**** Records for this exercise
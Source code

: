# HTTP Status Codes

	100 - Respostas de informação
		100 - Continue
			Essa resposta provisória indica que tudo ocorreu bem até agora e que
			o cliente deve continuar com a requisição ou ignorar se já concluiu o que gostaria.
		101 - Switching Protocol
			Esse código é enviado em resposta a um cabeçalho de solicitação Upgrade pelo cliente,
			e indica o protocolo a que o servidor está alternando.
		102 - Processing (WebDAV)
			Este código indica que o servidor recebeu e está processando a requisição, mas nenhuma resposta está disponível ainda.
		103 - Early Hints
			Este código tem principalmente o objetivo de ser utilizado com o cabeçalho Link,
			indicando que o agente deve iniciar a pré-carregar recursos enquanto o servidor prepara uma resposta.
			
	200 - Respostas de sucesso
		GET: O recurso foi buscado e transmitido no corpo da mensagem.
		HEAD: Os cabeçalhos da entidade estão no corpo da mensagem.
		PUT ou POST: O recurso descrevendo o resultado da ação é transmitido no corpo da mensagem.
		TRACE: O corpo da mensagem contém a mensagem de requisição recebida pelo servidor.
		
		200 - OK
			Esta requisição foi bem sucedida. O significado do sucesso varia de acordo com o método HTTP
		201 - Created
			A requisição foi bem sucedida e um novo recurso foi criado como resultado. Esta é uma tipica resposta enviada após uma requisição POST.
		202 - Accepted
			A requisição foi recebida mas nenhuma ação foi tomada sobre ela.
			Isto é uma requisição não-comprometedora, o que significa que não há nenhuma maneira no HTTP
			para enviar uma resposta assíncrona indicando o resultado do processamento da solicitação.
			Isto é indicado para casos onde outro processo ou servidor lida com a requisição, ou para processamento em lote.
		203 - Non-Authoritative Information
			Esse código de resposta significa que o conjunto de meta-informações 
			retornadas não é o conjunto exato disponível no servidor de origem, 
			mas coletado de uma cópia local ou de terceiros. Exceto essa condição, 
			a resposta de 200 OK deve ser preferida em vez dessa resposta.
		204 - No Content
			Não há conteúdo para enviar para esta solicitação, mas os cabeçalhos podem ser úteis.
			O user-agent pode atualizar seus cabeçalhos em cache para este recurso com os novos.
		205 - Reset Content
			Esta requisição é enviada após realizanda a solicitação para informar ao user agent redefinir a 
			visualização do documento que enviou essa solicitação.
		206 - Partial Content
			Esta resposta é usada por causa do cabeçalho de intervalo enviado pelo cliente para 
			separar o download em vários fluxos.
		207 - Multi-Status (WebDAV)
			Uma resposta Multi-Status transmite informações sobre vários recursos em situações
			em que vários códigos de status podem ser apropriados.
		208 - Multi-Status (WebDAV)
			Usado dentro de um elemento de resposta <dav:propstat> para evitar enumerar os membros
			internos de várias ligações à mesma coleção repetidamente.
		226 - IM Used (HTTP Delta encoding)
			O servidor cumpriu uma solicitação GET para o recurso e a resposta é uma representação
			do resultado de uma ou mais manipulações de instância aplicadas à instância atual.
********
• Your objective:
Retype the portion of the data above that starts on the line with "TRACE: O corpo" and finishes on the line with "para enviar uma", including both of those lines.

• Solution to the problem:
		TRACE: O corpo da mensagem contém a mensagem de requisição recebida pelo servidor.
		
		200 - OK
			Esta requisição foi bem sucedida. O significado do sucesso varia de acordo com o método HTTP
		201 - Created
			A requisição foi bem sucedida e um novo recurso foi criado como resultado. Esta é uma tipica resposta enviada após uma requisição POST.
		202 - Accepted
			A requisição foi recebida mas nenhuma ação foi tomada sobre ela.
			Isto é uma requisição não-comprometedora, o que significa que não há nenhuma maneira no HTTP
			para enviar uma resposta assíncrona indicando o resultado do processamento da solicitação.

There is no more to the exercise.